How to cite this URL:
Solanki SL, Goyal VK, Baj B. Reply to 'The link between pulmonary hypertension and adverse renal transplant outcome may be renal venous hypertension'. Indian J Anaesth [serial online] 2018 [cited 2019 Aug 25];62:325. Available from: http://www.ijaweb.org/text.asp?2018/62/4/325/229796



Sir,

We thank Dr. Grocott for the comment 'The link between pulmonary hypertension and adverse renal transplant outcome may be renal venous hypertension' on our recently published retrospective study.[1]

Mechanisms of development of delayed graft functioning (DGF) in patients with pulmonary hypertension (PH) by haemodynamic alterations and disturbances of vasoactive substances are well described in a study where thermodiffusion probes were inserted into the renal cortex of renal transplant recipients.
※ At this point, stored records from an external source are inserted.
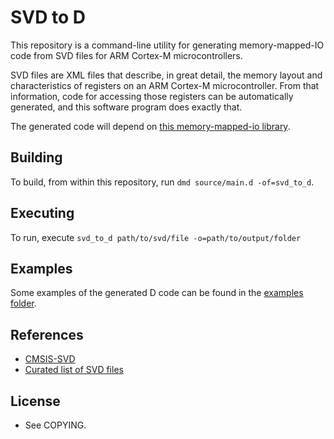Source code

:# SVD to D

This repository is a command-line utility for generating memory-mapped-IO code from SVD files for ARM Cortex-M microcontrollers.  

SVD files are XML files that describe, in great detail, the memory layout and characteristics of registers on an ARM Cortex-M microcontroller.  From that information, code for accessing those registers can be automatically generated, and this software program does exactly that.

The generated code will depend on [this memory-mapped-io library](https://github.com/JinShil/memory_mapped_io).

## Building

To build, from within this repository, run `dmd source/main.d -of=svd_to_d`.

## Executing

To run, execute `svd_to_d path/to/svd/file -o=path/to/output/folder`

## Examples

Some examples of the generated D code can be found in the [examples folder](https://github.com/JinShil/svd_to_d/tree/master/examples).

## References
  * [CMSIS-SVD](https://www.keil.com/pack/doc/CMSIS/SVD/html/index.html)
  * [Curated list of SVD files](https://github.com/posborne/cmsis-svd/tree/master/data)

## License
  * See COPYING.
Patients who developed DGF had evidence of lower renal microperfusion compared to patients with immediate graft function.[2],[3]
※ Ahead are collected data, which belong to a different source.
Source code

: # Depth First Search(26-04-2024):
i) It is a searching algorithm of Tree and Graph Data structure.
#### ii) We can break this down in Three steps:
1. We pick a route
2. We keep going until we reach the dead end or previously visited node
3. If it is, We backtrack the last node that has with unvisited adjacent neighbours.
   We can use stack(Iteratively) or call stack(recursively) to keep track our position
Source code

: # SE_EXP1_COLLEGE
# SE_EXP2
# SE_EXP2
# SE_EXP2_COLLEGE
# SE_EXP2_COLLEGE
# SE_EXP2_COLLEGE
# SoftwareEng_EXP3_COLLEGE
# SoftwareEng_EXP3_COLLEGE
There is generally an inverse relationship between pulmonary artery systolic pressure and cardiac output. Furthermore, in most patients during the first 24–48 h after transplant, mean arterial pressure is maintained on higher side to assist with graft perfusion and this causes further stress on the pulmonary vasculature and perhaps, paradoxically, leads to low overall cardiac output and decreased renal perfusion.[3] Studies also showed that decrease in renal microperfusion may be, in part, the result of increased renovascular resistance from vasoconstriction.[4],[5]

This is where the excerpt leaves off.